[DATA PROVIDED — start]
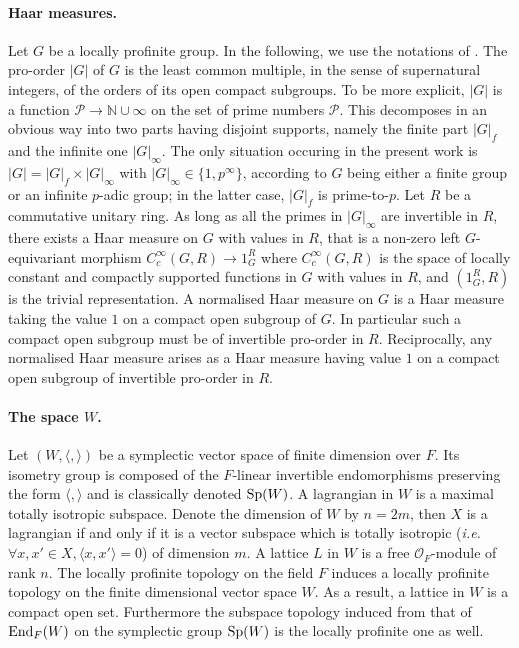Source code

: \documentclass[11pt]{article}
\theoremstyle{plain}
\theoremstyle{definition}
\theoremstyle{plain}
\theoremstyle{definition}
\theoremstyle{plain}
\begin{document}
\paragraph{Haar measures.} Let $G$ be a locally profinite group. In the following, we use the notations of \cite[I.1 \& I.2]{vig_book}. The pro-order $|G|$ of $G$ is the least common multiple, in the sense of supernatural integers, of the orders of its open compact subgroups. To be more explicit, $|G|$ is a function $\mathcal{P} \to \mathbb{N} \cup {\infty}$ on the set of prime numbers $\mathcal{P}$. This decomposes in an obvious way into two parts having disjoint supports, namely the finite part $|G|_f$ and the infinite one $|G|_\infty$. The only situation occuring in the present work is $|G| = |G|_f \times |G|_\infty$ with $|G|_\infty \in \{ 1, p^\infty \}$, according to $G$ being either a finite group or an infinite $p$-adic group; in the latter case, $|G|_f$ is prime-to-$p$. Let $R$ be a commutative unitary ring. As long as all the primes in $|G|_\infty$ are invertible in $R$, there exists a Haar measure on $G$ with values in $R$, that is a non-zero left $G$-equivariant morphism $C_c^\infty(G,R) \to 1_G^R$ where $C_c^\infty(G,R)$ is the space of locally constant and compactly supported functions in $G$ with values in $R$, and $(1_G^R,R)$ is the trivial representation. A normalised Haar measure on $G$ is a Haar measure taking the value $1$ on a compact open subgroup of $G$. In particular such a compact open subgroup must be of invertible pro-order in $R$. Reciprocally, any normalised Haar measure arises as a Haar measure having value $1$ on a compact open subgroup of invertible pro-order in $R$.


\paragraph{The space $W$.} Let $(W,\langle,\rangle)$ be a symplectic vector space of finite dimension over $F$. Its isometry group is composed of the $F$-linear invertible endomorphisms preserving the form $\langle,\rangle$ and is classically denoted $\textup{Sp}(W)$. A lagrangian in $W$ is a maximal totally isotropic subspace. Denote the dimension of $W$ by $n=2m$, then $X$ is a lagrangian if and only if it is a vector subspace which is totally isotropic (\textit{i.e.} $\forall x, x' \in X, \langle x,x' \rangle=0$) of dimension $m$. A lattice $L$ in $W$ is a free $\mathcal{O}_F$-module of rank $n$. The locally profinite topology on the field $F$ induces a locally profinite topology on the finite dimensional vector space $W$. As a result, a lattice in $W$ is a compact open set. Furthermore the subspace topology induced from that of $\textup{End}_F(W)$ on the symplectic group $\textup{Sp}(W)$ is the locally profinite one as well.
\end{document}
[DATA PROVIDED — finish]
Skipping all images, output the listing exactly.

| ANSWER TO THIS EXERCISE |
Source code

: \documentclass[11pt]{article}
\theoremstyle{plain}
\theoremstyle{definition}
\theoremstyle{plain}
\theoremstyle{definition}
\theoremstyle{plain}
\begin{document}
\paragraph{Haar measures.} Let $G$ be a locally profinite group. In the following, we use the notations of \cite[I.1 \& I.2]{vig_book}. The pro-order $|G|$ of $G$ is the least common multiple, in the sense of supernatural integers, of the orders of its open compact subgroups. To be more explicit, $|G|$ is a function $\mathcal{P} \to \mathbb{N} \cup {\infty}$ on the set of prime numbers $\mathcal{P}$. This decomposes in an obvious way into two parts having disjoint supports, namely the finite part $|G|_f$ and the infinite one $|G|_\infty$. The only situation occuring in the present work is $|G| = |G|_f \times |G|_\infty$ with $|G|_\infty \in \{ 1, p^\infty \}$, according to $G$ being either a finite group or an infinite $p$-adic group; in the latter case, $|G|_f$ is prime-to-$p$. Let $R$ be a commutative unitary ring. As long as all the primes in $|G|_\infty$ are invertible in $R$, there exists a Haar measure on $G$ with values in $R$, that is a non-zero left $G$-equivariant morphism $C_c^\infty(G,R) \to 1_G^R$ where $C_c^\infty(G,R)$ is the space of locally constant and compactly supported functions in $G$ with values in $R$, and $(1_G^R,R)$ is the trivial representation. A normalised Haar measure on $G$ is a Haar measure taking the value $1$ on a compact open subgroup of $G$. In particular such a compact open subgroup must be of invertible pro-order in $R$. Reciprocally, any normalised Haar measure arises as a Haar measure having value $1$ on a compact open subgroup of invertible pro-order in $R$.


\paragraph{The space $W$.} Let $(W,\langle,\rangle)$ be a symplectic vector space of finite dimension over $F$. Its isometry group is composed of the $F$-linear invertible endomorphisms preserving the form $\langle,\rangle$ and is classically denoted $\textup{Sp}(W)$. A lagrangian in $W$ is a maximal totally isotropic subspace. Denote the dimension of $W$ by $n=2m$, then $X$ is a lagrangian if and only if it is a vector subspace which is totally isotropic (\textit{i.e.} $\forall x, x' \in X, \langle x,x' \rangle=0$) of dimension $m$. A lattice $L$ in $W$ is a free $\mathcal{O}_F$-module of rank $n$. The locally profinite topology on the field $F$ induces a locally profinite topology on the finite dimensional vector space $W$. As a result, a lattice in $W$ is a compact open set. Furthermore the subspace topology induced from that of $\textup{End}_F(W)$ on the symplectic group $\textup{Sp}(W)$ is the locally profinite one as well.
\end{document}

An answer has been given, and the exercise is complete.